Your task:
In the material below, find all lines with the string "needed" and copy them.

Given data:
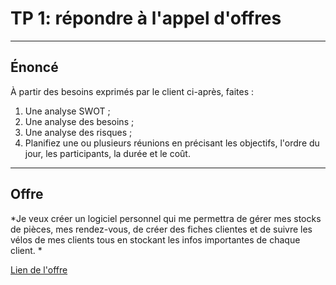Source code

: # TP 1: répondre à l'appel d'offres

---

## Énoncé

À partir des besoins exprimés par le client ci-après, faites : 

1. Une analyse SWOT ;
2. Une analyse des besoins ;
3. Une analyse des risques ;
4. Planifiez une ou plusieurs réunions en précisant les objectifs, l'ordre du jour, les participants, la durée et le coût.

---

## Offre

*Je veux créer un logiciel personnel qui me permettra de gérer mes stocks de pièces, mes rendez-vous, de créer des fiches clientes et de suivre les vélos de mes clients tous en stockant les infos importantes de chaque client. *

[Lien de l'offre](https://www.codeur.com/projects/392247-logiciel-qui-permettra-de-suivre-la-vente-et-reparation-des-velo)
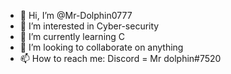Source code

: - 👋 Hi, I’m @Mr-Dolphin0777
- 👀 I’m interested in Cyber-security
- 🌱 I’m currently learning C
- 💞️ I’m looking to collaborate on anything
- 📫 How to reach me: Discord = Mr dolphin#7520

<!---
Mr-Dolphin0777/Mr-Dolphin0777 is a ✨ special ✨ repository because its `README.md` (this file) appears on your GitHub profile.
You can click the Preview link to take a look at your changes.
--->
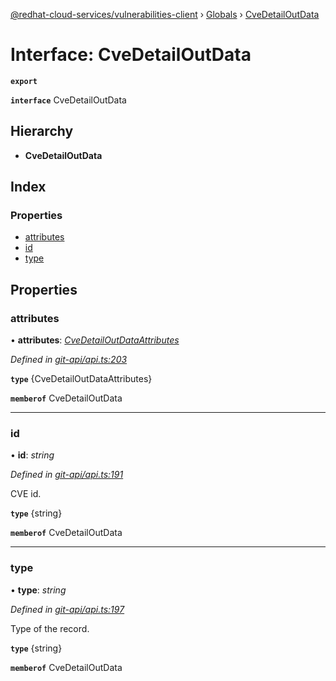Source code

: [@redhat-cloud-services/vulnerabilities-client](../README.md) › [Globals](../globals.md) › [CveDetailOutData](cvedetailoutdata.md)

# Interface: CveDetailOutData

**`export`** 

**`interface`** CveDetailOutData

## Hierarchy

* **CveDetailOutData**

## Index

### Properties

* [attributes](cvedetailoutdata.md#attributes)
* [id](cvedetailoutdata.md#id)
* [type](cvedetailoutdata.md#type)

## Properties

###  attributes

• **attributes**: *[CveDetailOutDataAttributes](cvedetailoutdataattributes.md)*

*Defined in [git-api/api.ts:203](https://github.com/RedHatInsights/javascript-clients/blob/master/packages/vulnerabilities/git-api/api.ts#L203)*

**`type`** {CveDetailOutDataAttributes}

**`memberof`** CveDetailOutData

___

###  id

• **id**: *string*

*Defined in [git-api/api.ts:191](https://github.com/RedHatInsights/javascript-clients/blob/master/packages/vulnerabilities/git-api/api.ts#L191)*

CVE id.

**`type`** {string}

**`memberof`** CveDetailOutData

___

###  type

• **type**: *string*

*Defined in [git-api/api.ts:197](https://github.com/RedHatInsights/javascript-clients/blob/master/packages/vulnerabilities/git-api/api.ts#L197)*

Type of the record.

**`type`** {string}

**`memberof`** CveDetailOutData
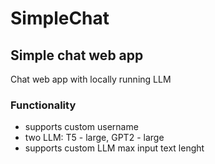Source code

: # SimpleChat
## Simple chat web app
Chat web app with locally running LLM 

### Functionality
- supports custom username
- two LLM: T5 - large, GPT2 - large
- supports custom LLM max input text lenght
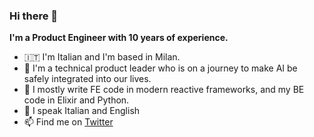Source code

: ### Hi there 👋

**I'm a Product Engineer with 10 years of experience.**

- 🇮🇹 I'm Italian and I'm based in Milan.
- 🧠 I'm a technical product leader who is on a journey to make AI be safely integrated into our lives.
- 🧪 I mostly write FE code in modern reactive frameworks, and my BE code in Elixir and Python.
- 💬 I speak Italian and English
- 📫 Find me on [Twitter](https://twitter.com/andreaazzini)
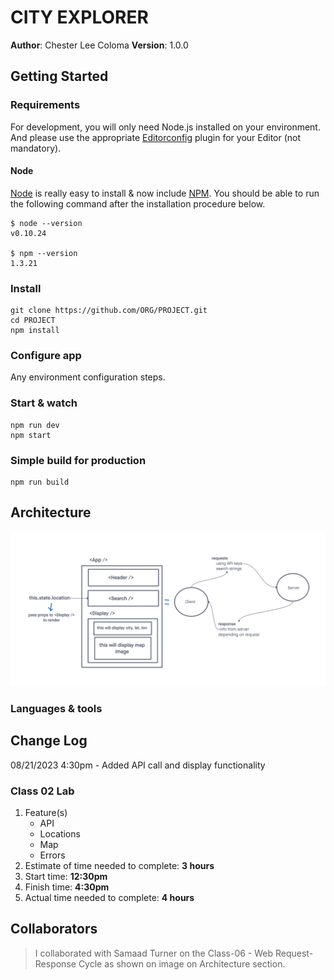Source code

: # CITY EXPLORER

**Author**: Chester Lee Coloma
**Version**: 1.0.0

## Getting Started

### Requirements

For development, you will only need Node.js installed on your environment.
And please use the appropriate [Editorconfig](http://editorconfig.org/) plugin for your Editor (not mandatory).

#### Node

[Node](http://nodejs.org/) is really easy to install & now include [NPM](https://npmjs.org/).
You should be able to run the following command after the installation procedure
below.

    $ node --version
    v0.10.24

    $ npm --version
    1.3.21

### Install

    git clone https://github.com/ORG/PROJECT.git
    cd PROJECT
    npm install

### Configure app

Any environment configuration steps.

### Start & watch

    npm run dev
    npm start

### Simple build for production

    npm run build

## Architecture
![Class 06 - Web Request-Response Cycle](/public/class-06-web-request-response-cycle.png)

### Languages & tools

## Change Log
08/21/2023 4:30pm - Added API call and display functionality
### Class 02 Lab
1. Feature(s)
    * API
    * Locations
    * Map
    * Errors
2. Estimate of time needed to complete: **3 hours**
3. Start time: **12:30pm**
4. Finish time: **4:30pm**
5. Actual time needed to complete: **4 hours**

## Collaborators
> I collaborated with Samaad Turner on the Class-06 - Web Request-Response Cycle as shown on image on Architecture section.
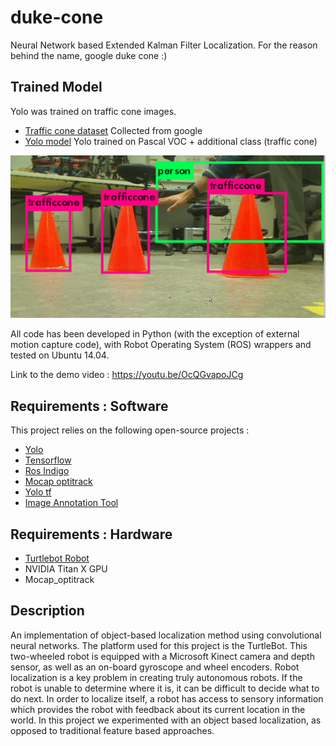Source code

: # duke-cone

Neural Network based Extended Kalman Filter Localization. For the reason behind the name, google duke cone :)

## Trained Model
Yolo was trained on traffic cone images.
- [Traffic cone dataset](https://www.dropbox.com/s/fag8b45ijv14noy/cone_dataset.tar.gz?dl=0) Collected from google
- [Yolo model](https://www.dropbox.com/sh/2sp9hkcg9twntvo/AABi0CitQr8ziLUnA5Zjpygwa?dl=0) Yolo trained on Pascal VOC + additional class (traffic cone) 


![Yolo trained](experiments/yolo_cone_detection1.png)


All code has been developed in Python (with the exception of external motion capture code), with Robot Operating System (ROS) wrappers and tested on Ubuntu 14.04.


Link to the demo video :
https://youtu.be/OcQGvapoJCg

 
## Requirements : Software
This project relies on the following open-source projects :
- [Yolo](https://github.com/pjreddie/darknet)
- [Tensorflow](https://www.tensorflow.org/)
- [Ros Indigo](http://wiki.ros.org/indigo)
- [Mocap optitrack](https://github.com/h2r/mocap_optitrack)
- [Yolo tf](https://github.com/gliese581gg/YOLO_tensorflow)
- [Image Annotation Tool](https://github.com/tzutalin/labelImg)


## Requirements : Hardware
- [Turtlebot Robot](https://www.clearpathrobotics.com/turtlebot-2-open-source-robot/)
- NVIDIA Titan X GPU
- Mocap_optitrack

## Description
An implementation of object-based localization method using convolutional neural networks.
The platform used for this project is the TurtleBot. This two-wheeled robot is equipped with a Microsoft Kinect camera and depth sensor, as well as an on-board gyroscope and wheel encoders.
Robot localization is a key problem in creating truly autonomous robots. If the robot is unable to determine where it is, it can be difficult to decide what to do next.
In order to localize itself, a robot has access to sensory information which provides the robot with feedback about its current location in the world. In this project we experimented with an object based
localization, as opposed to traditional feature based approaches.





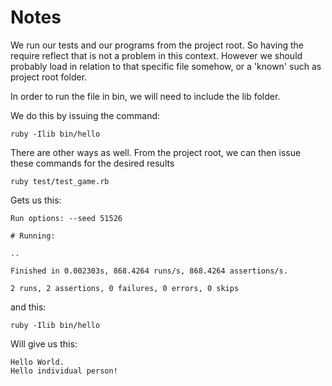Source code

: # Notes

We run our tests and our programs from the project root.  So having the require
reflect that is not a problem in this context.  However we should probably load
in relation to that specific file somehow, or a 'known' such as project root
folder.

In order to run the file in bin, we will need to include the lib folder.

We do this by issuing the command:

    ruby -Ilib bin/hello

There are other ways as well.
From the project root, we can then issue these commands for the desired results

    ruby test/test_game.rb

Gets us this:

    Run options: --seed 51526
    
    # Running:
    
    ..
    
    Finished in 0.002303s, 868.4264 runs/s, 868.4264 assertions/s.
    
    2 runs, 2 assertions, 0 failures, 0 errors, 0 skips

and this:

    ruby -Ilib bin/hello

Will give us this:

    Hello World.
    Hello individual person!
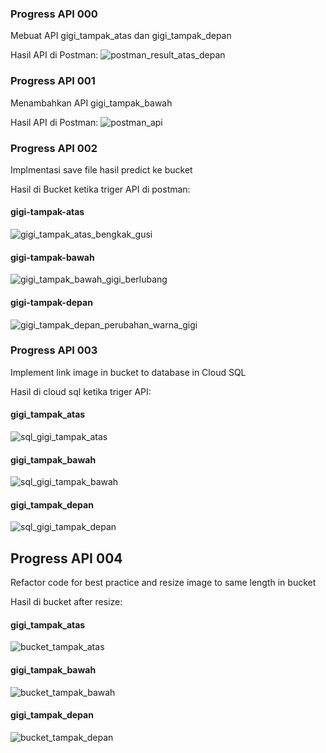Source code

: ### Progress API 000
Mebuat API gigi_tampak_atas dan gigi_tampak_depan

Hasil API di Postman:
![postman_result_atas_depan](https://github.com/pt-periksa-gigi-indonesia/C24IC-Bangkit-Capstone-2024/assets/94793099/22ca90de-eabc-4a87-a33d-c1960e333cac)

### Progress API 001
Menambahkan API gigi_tampak_bawah

Hasil API di Postman:
![postman_api](https://github.com/pt-periksa-gigi-indonesia/C24IC-Bangkit-Capstone-2024/assets/94793099/0a3689ee-8d4e-4eca-be1d-64e09f3462a6)

### Progress API 002
Implmentasi save file hasil predict ke bucket

Hasil di Bucket ketika triger API di postman:
#### gigi-tampak-atas
![gigi_tampak_atas_bengkak_gusi](https://github.com/pt-periksa-gigi-indonesia/C24IC-Bangkit-Capstone-2024/assets/94793099/112a06ec-f3dc-468d-80df-b9b65383be45)
#### gigi-tampak-bawah
![gigi_tampak_bawah_gigi_berlubang](https://github.com/pt-periksa-gigi-indonesia/C24IC-Bangkit-Capstone-2024/assets/94793099/ac7d4ae4-08e4-4345-a350-29e491e1e1ad)
#### gigi-tampak-depan
![gigi_tampak_depan_perubahan_warna_gigi](https://github.com/pt-periksa-gigi-indonesia/C24IC-Bangkit-Capstone-2024/assets/94793099/d6198842-f012-467c-865f-90e43bf6ba96)

### Progress API 003
Implement link image in bucket to database in Cloud SQL

Hasil di cloud sql ketika triger API:
#### gigi_tampak_atas
![sql_gigi_tampak_atas](https://github.com/pt-periksa-gigi-indonesia/C24IC-Bangkit-Capstone-2024/assets/94793099/d7135144-42bf-4e58-919d-a72b65bfe810)
#### gigi_tampak_bawah
![sql_gigi_tampak_bawah](https://github.com/pt-periksa-gigi-indonesia/C24IC-Bangkit-Capstone-2024/assets/94793099/c7dbf0c2-a872-4b3f-a1c4-5be58587b0e1)
#### gigi_tampak_depan
![sql_gigi_tampak_depan](https://github.com/pt-periksa-gigi-indonesia/C24IC-Bangkit-Capstone-2024/assets/94793099/d092b9d4-3134-4894-af56-6e764929d4d2)

## Progress API 004
Refactor code for best practice and resize image to same length in bucket

Hasil di bucket after resize:
#### gigi_tampak_atas
![bucket_tampak_atas](https://github.com/pt-periksa-gigi-indonesia/C24IC-Bangkit-Capstone-2024/assets/94793099/d5c8a175-5cba-4674-acdb-bfddcce3fd80)
#### gigi_tampak_bawah
![bucket_tampak_bawah](https://github.com/pt-periksa-gigi-indonesia/C24IC-Bangkit-Capstone-2024/assets/94793099/f5ad4231-6886-4f5a-ab4c-4c6ad3d46592)
#### gigi_tampak_depan
![bucket_tampak_depan](https://github.com/pt-periksa-gigi-indonesia/C24IC-Bangkit-Capstone-2024/assets/94793099/633b6891-d71b-4332-b50f-ee71e683ff1d)
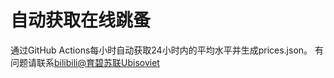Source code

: # 自动获取在线跳蚤

通过GitHub Actions每小时自动获取24小时内的平均水平并生成prices.json。
有问题请联系[bilibili@育碧苏联Ubisoviet](https://space.bilibili.com/37896207)
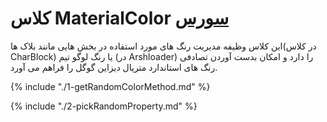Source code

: <h1>
 کلاس MaterialColor
<a class="ext-link" href="classes_Tetris_Gameplay.js.html#line24" target="_blank">سورس</a>
</h1>
این کلاس وظیفه مدیریت رنگ های مورد استفاده در بخش هایی مانند بلاک ها(در کلاس CharBlock) یا رنگ لوگو تیم (در Arshloader) را دارد و امکان بدست آوردن تصادفی رنگ های استاندارد متریال دیزاین گوگل را فراهم می آورد.

{% include "./1-getRandomColorMethod.md" %}

{% include "./2-pickRandomProperty.md" %}
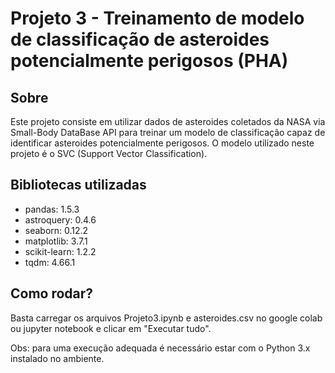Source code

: # Projeto 3 -  Treinamento de modelo de classificação de asteroides potencialmente perigosos (PHA)

## Sobre

Este projeto consiste em utilizar dados de asteroides coletados da NASA via Small-Body DataBase API para treinar um modelo de classificação capaz de identificar asteroides potencialmente perigosos. O modelo utilizado neste projeto é o SVC (Support Vector Classification).

## Bibliotecas utilizadas

- pandas: 1.5.3
- astroquery: 0.4.6
- seaborn: 0.12.2
- matplotlib: 3.7.1
- scikit-learn: 1.2.2
- tqdm: 4.66.1

## Como rodar?

Basta carregar os arquivos Projeto3.ipynb e asteroides.csv no google colab ou jupyter notebook e clicar em "Executar tudo".

Obs: para uma execução adequada é necessário estar com o Python 3.x instalado no ambiente.
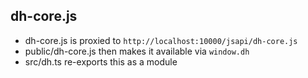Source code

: ## dh-core.js

- dh-core.js is proxied to `http://localhost:10000/jsapi/dh-core.js`
- public/dh-core.js then makes it available via `window.dh`
- src/dh.ts re-exports this as a module
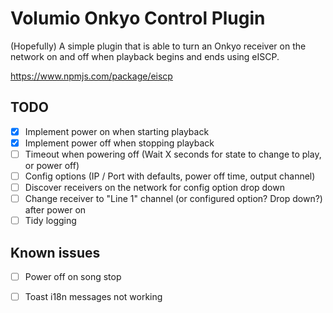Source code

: #       Volumio Onkyo Control Plugin

(Hopefully) A simple plugin that is able to turn an Onkyo receiver on the network on and off when playback begins and ends using eISCP.

https://www.npmjs.com/package/eiscp

## TODO

- [X] Implement power on when starting playback
- [X] Implement power off when stopping playback
- [ ] Timeout when powering off (Wait X seconds for state to change to play, or power off)
- [ ] Config options (IP / Port with defaults, power off time, output channel)
- [ ] Discover receivers on the network for config option drop down
- [ ] Change receiver to "Line 1" channel (or configured option? Drop down?) after power on
- [ ] Tidy logging

## Known issues

- [ ] Power off on song stop
- [ ] Toast i18n messages not working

The answer:
2. Estimate of time needed to complete: **3 hours**
5. Actual time needed to complete: **4 hours**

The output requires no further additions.